IMO and Bangladesh will jointly implement a project entitled “Safe and Environmentally Sound Ship Recycling in Bangladesh – Phase I”. With an annual gross tonnage capacity of more than 8.8 million, the Bangladesh ship recycling industry is one of the world’s most important, second only to neighbouring India in terms of volume.

The project, aimed at improving standards and sustainability within the industry, will consist of five work packages, covering studies on economic and environmental impacts and on the management of hazardous materials and wastes, recommendations on strengthening the Government’s One-Stop Service (in which all the various ministries with a responsibility for ship recycling – e.g. Industries, Environment, Labour, Shipping – offer a single point of contact for related matters), a review and upgrade of existing training courses and the development of a detailed project document for a possible follow-up project to implement the recommendations of phase I.
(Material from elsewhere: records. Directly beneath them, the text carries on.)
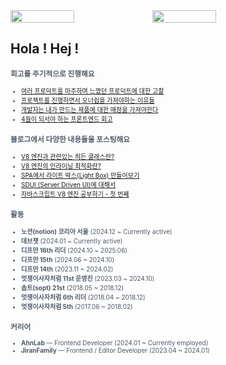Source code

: 
<div style="display: flex;">
  <img width="45%" src="https://raw.githubusercontent.com/klmhyeonwoo/Asset-Archieve./main/tumblr_426fdb2151ac09bc808e93d689a5e432_f7593a40_1280.gif" />
  <img width="45%" src="https://raw.githubusercontent.com/klmhyeonwoo/Asset-Archieve./main/%E1%84%86%E1%85%A1%E1%84%8B%E1%85%B5%E1%86%AB%E1%84%8F%E1%85%B3%E1%84%85%E1%85%A2%E1%84%91%E1%85%B3%E1%84%90%E1%85%B3.gif" />
</div>

## Hola ! Hej !

<span style="color:#4E5968; font-size:10px;">

### 회고를 주기적으로 진행해요
- [여러 프로덕트를 마주하며 느꼈던 프로덕트에 대한 고찰](https://klmhyeonwooo.tistory.com/172)<br>
- [프로젝트를 진행하면서 오너쉽을 가져야하는 이유들](https://klmhyeonwooo.tistory.com/149)<br>
- [개발자는 내가 만드는 제품에 대한 애정을 가져야한다](https://klmhyeonwooo.tistory.com/122)<br>
- [4월이 되서야 하는 프론트엔드 회고](https://klmhyeonwooo.tistory.com/167)<br>

### 블로그에서 다양한 내용들을 포스팅해요
- [V8 엔진과 관련있는 히든 클래스란?](https://klmhyeonwooo.tistory.com/189)<br>
- [V8 엔진의 인라이닝 최적화란?](https://klmhyeonwooo.tistory.com/188)<br>
- [SPA에서 라이트 박스(Light Box) 만들어보기](https://klmhyeonwooo.tistory.com/187)<br>
- [SDUI (Server Driven UI)에 대해서](https://klmhyeonwooo.tistory.com/186)<br>
- [자바스크립트 V8 엔진 공부하기 - 첫 번째](https://klmhyeonwooo.tistory.com/185)<br>


### 활동
- **노션(notion) 코리아 서울** (2024.12 ~ Currently active)
- **데브챗** (2024.01 ~ Currently active)
- **디프만 16th 리더** (2024.10 ~ 2025.06)
- **디프만 15th** (2024.06 ~ 2024.10)
- **디프만 14th** (2023.11 ~ 2024.02)
- **멋쟁이사자처럼 11st 운영진** (2023.03 ~ 2024.10)
- **솝트(sopt) 21st** (2018.05 ~ 2018.12)
- **멋쟁이사자처럼 6th 리더** (2018.04 ~ 2018.12)
- **멋쟁이사자처럼 5th** (2017.06 ~ 2018.02)

### 커리어
- **AhnLab** — Frontend Developer (2024.01 ~ Currently employed)
- **JiranFamily** — Frontend / Editor Developer (2023.04 ~ 2024.01)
It will be executed by the Marine Environment Division of IMO, in partnership with the Ministry of Industries of Bangladesh, over the next 18 months. The Bangladeshi ministry will coordinate input from the different stakeholder ministries within the country, while IMO will also collaborate with other relevant UN agencies including the International Labour Organization (ILO) and the United Nations Industrial Development Organization (UNIDO) to ensure successful delivery of the project.

The principal funding for the project will come from the Norwegian Agency for Development Cooperation (Norad), while the Secretariat of the Basel, Rotterdam and Stockholm Conventions (BRS)* will also support the project by mobilizing some EU funding towards the work package related to the management of hazardous materials, which will partly be implemented by BRS.

IMO, the Government of Bangladesh, Norad, and BRS have been working towards the establishment of this project for a number of years. It demonstrates a major commitment from the Government of Bangladesh to improve safety and environmental standards within this vital industry.

*Basel Convention on the Control of Transboundary Movements of Hazardous Wastes and their Disposal, 1989; Rotterdam Convention on the Prior Informed Consent Procedure for Certain Hazardous Chemicals and Pesticides in International Trade, 1998; Stockholm Convention on Persistent Organic Pollutants, 2001.